Nearly every morning for at least the past four years, I have put on my padded riding shorts and headed into the musty abyss of my downstairs rec room. I put on the television, fire up the computer and step onto my bike. I've learned to always keep the phone handy because, regardless of the fact that I ride every day at about the same time, it never fails that Scott or my sister will call.
When I started riding I was able to complete only half of a mile before becoming winded and sweaty. I can now ride 35 to 40 miles in one stretch. Now I am limited by the patience of my little boy versus my strength and stamina.
Despite the fact that I can pedal for hours on my virtual simulator, I have been hesitant about riding my bike outside. Okay, hesitant is probably not being totally honest. I've been downright terrified! I find my fear frustrating because I was never scared before my amputation. Although I'm perfectly comfortable with most activities, using a prosthetic on a bike makes me feel unsafe.
In a moment of bravery and in an attempt to break down my own fears, a few years ago I took my bike off its stand and went out for a ride. Scott dutifully took videos and I proudly proclaimed my "victory" in a blog. What I didn't write, and what most of my readers don't realize, is that my bike promptly went back onto the trainer stand and has not seen the pavement since.
I became embarrassed by my bike riding anxiety. The fear of falling and breaking one (or several) bones became paralyzing. I had a lot of excuses, but no motivation to take my bike off the stand and conquer the road.
This year, I have found my motivation. Robby loves riding his CARS bike through the neighborhood. It occurred to me that it would be easier and more fun to ride with him instead of jogging behind him. Apparently my hatred of running is greater than my fear of riding a bike!
On Sunday my Mom came down to visit because she had a surprise for me. She bought me another bicycle. My reason for avoiding biking outside ( my bike being on the trainer and too difficult to disconnect) was swiftly eliminated. I had the motivation, and she removed my excuse.
Robby was so excited when he saw Momom's pink and purple bicycle. He pleaded with me to get on and go for a ride. I knew I wasn't going to be able to avoid my fear any longer. He gave me a kiss and then pushed me in the bum to get moving. I pedaled and, to my delight, I didn't fall!
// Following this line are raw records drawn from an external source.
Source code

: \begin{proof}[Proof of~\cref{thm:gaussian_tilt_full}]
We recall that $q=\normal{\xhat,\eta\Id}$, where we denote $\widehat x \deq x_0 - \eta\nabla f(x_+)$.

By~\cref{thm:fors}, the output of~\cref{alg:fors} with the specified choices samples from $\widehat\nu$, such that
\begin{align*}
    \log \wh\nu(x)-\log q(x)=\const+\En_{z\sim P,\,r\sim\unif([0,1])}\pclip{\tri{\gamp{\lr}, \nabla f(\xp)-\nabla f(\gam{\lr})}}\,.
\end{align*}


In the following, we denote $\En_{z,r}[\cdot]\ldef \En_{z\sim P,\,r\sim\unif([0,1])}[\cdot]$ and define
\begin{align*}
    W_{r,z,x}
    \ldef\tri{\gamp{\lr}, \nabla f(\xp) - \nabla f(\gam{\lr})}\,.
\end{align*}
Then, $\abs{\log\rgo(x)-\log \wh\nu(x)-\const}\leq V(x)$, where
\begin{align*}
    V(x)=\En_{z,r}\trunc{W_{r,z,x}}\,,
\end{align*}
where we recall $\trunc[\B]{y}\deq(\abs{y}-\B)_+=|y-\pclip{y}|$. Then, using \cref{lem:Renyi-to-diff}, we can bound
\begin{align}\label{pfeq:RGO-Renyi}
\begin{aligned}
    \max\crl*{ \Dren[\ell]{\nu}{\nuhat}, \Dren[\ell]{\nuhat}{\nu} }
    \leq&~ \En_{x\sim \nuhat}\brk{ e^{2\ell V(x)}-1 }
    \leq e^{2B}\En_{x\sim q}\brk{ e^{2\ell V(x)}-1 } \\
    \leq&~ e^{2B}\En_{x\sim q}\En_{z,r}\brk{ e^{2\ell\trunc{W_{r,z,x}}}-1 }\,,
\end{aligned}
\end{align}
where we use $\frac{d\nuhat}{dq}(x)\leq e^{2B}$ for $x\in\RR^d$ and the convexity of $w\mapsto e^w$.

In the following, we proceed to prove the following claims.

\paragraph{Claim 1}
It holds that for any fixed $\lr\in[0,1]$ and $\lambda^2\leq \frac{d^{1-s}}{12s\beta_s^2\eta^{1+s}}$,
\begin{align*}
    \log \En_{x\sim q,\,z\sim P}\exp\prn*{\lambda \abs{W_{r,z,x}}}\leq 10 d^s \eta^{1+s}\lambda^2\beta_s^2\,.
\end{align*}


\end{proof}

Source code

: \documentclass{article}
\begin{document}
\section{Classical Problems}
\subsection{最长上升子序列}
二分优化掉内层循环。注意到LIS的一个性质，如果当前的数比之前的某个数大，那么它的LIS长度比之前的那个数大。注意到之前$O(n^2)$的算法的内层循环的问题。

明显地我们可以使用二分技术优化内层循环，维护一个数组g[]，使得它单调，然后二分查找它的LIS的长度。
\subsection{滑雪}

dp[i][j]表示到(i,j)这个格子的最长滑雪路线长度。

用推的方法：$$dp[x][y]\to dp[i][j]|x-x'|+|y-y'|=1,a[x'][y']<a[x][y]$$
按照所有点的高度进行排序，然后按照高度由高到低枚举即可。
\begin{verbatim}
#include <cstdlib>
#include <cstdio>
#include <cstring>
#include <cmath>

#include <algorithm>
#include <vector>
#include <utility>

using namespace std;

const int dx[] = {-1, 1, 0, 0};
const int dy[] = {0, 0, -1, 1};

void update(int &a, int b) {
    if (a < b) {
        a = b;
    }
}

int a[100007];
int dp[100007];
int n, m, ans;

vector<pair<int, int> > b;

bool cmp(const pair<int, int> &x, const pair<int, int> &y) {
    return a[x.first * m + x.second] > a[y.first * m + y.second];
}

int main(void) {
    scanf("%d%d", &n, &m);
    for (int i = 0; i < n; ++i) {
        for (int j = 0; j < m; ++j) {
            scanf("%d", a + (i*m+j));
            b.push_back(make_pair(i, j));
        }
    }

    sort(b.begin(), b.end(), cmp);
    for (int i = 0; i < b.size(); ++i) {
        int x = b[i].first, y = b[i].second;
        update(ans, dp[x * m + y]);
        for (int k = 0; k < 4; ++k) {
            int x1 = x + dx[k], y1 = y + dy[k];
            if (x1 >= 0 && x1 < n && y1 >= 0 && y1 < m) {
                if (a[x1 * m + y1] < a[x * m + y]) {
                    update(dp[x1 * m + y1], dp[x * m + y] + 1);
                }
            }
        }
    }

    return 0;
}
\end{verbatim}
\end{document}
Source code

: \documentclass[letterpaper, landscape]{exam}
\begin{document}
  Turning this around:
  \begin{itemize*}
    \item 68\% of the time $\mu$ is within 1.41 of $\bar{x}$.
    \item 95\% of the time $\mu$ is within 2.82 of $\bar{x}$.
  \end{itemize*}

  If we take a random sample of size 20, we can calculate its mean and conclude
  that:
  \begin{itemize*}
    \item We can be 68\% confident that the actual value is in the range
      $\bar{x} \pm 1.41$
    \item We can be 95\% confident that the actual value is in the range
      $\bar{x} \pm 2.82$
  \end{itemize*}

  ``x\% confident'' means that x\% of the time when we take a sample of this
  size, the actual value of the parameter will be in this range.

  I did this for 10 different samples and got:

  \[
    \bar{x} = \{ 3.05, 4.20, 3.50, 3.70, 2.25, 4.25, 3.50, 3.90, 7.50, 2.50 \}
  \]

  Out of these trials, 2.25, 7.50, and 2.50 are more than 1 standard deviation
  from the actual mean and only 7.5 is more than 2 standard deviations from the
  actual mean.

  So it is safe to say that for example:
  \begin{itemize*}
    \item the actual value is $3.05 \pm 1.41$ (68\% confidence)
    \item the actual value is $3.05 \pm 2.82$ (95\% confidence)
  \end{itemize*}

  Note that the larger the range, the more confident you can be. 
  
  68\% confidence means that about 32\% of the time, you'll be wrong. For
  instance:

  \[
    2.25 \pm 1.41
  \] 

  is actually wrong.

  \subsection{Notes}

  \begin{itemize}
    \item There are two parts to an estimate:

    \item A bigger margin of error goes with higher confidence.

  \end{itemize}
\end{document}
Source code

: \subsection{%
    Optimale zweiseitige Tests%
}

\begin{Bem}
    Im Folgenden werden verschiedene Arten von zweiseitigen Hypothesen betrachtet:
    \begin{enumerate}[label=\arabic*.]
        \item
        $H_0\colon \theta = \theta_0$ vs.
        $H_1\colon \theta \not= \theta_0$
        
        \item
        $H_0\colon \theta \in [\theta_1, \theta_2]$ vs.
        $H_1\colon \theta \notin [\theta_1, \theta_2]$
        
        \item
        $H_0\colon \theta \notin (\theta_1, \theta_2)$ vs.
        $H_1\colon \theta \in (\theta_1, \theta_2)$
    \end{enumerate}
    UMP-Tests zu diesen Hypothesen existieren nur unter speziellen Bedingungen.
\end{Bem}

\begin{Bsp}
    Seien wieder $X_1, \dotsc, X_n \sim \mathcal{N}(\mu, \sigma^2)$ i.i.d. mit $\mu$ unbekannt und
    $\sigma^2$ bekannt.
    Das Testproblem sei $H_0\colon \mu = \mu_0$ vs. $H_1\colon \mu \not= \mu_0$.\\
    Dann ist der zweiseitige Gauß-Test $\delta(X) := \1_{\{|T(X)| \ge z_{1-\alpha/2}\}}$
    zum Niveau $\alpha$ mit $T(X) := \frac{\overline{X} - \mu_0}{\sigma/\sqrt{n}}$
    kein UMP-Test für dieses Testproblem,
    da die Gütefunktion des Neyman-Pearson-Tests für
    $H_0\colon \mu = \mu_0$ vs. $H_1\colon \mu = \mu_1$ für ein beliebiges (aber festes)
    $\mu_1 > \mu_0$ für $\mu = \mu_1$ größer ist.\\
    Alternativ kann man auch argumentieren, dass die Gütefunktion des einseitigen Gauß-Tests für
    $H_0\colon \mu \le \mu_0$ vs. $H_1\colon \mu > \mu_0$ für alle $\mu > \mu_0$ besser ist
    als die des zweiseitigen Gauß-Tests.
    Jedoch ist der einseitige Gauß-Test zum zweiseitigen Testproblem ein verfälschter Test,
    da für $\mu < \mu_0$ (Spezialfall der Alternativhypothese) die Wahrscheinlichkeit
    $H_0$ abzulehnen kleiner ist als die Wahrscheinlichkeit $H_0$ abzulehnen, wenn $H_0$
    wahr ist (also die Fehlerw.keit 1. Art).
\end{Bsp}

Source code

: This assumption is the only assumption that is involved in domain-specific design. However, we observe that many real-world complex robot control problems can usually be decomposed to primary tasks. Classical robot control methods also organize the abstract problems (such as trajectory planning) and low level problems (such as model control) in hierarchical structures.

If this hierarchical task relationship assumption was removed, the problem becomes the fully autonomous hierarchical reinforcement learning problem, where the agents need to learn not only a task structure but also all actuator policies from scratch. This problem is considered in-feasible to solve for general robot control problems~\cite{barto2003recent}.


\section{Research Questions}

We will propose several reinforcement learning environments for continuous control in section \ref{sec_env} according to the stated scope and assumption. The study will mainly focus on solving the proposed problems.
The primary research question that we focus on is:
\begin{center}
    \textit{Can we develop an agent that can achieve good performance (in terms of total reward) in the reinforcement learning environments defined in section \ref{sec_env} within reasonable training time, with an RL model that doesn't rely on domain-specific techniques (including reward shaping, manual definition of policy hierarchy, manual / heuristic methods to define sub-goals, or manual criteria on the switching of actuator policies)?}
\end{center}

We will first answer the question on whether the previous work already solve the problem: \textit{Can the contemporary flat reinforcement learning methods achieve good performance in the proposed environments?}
Yesterday morning Robby began asking to go for a bike ride with me at 6:30 am. I convinced him that we weren't allowed to ride until at least 9:00. At about 9:30 Robby and I headed outside for our first ride. (I have to admit that I tucked my insurance card into my pocket and kissed my cat Sophie goodbye- just in case.)
We went for two rides yesterday, each one becoming easier and less angst filled. Robby seems to love riding his bike with me. He proudly told three neighbors, the mail lady and the neighbor's air conditioner repairman that "Momom is riding a bicycle with me and we haven't fallen on our heads yet."
It's strange how, for a few brief moments, our roles were reversed. Robby became my biggest cheerleader, encouraging me to conquer my fears and reassuring me that I was going to be okay. He was so sweet as he kept repeating, "You're doing good Momom. Just keep pedaling like this (envision him pedaling). Don't forget to use your brake and steer away from the sticks and nuts on the road." Apparently he does listen to me because I'm fairly confident those were the same instructions I offered a few weeks ago as he was learning to ride.
I am not yet over my fear completely, but I know that I'm making progress. I'm going to get comfortable riding again. Hopefully, by the end of the summer, my fear will be a memory!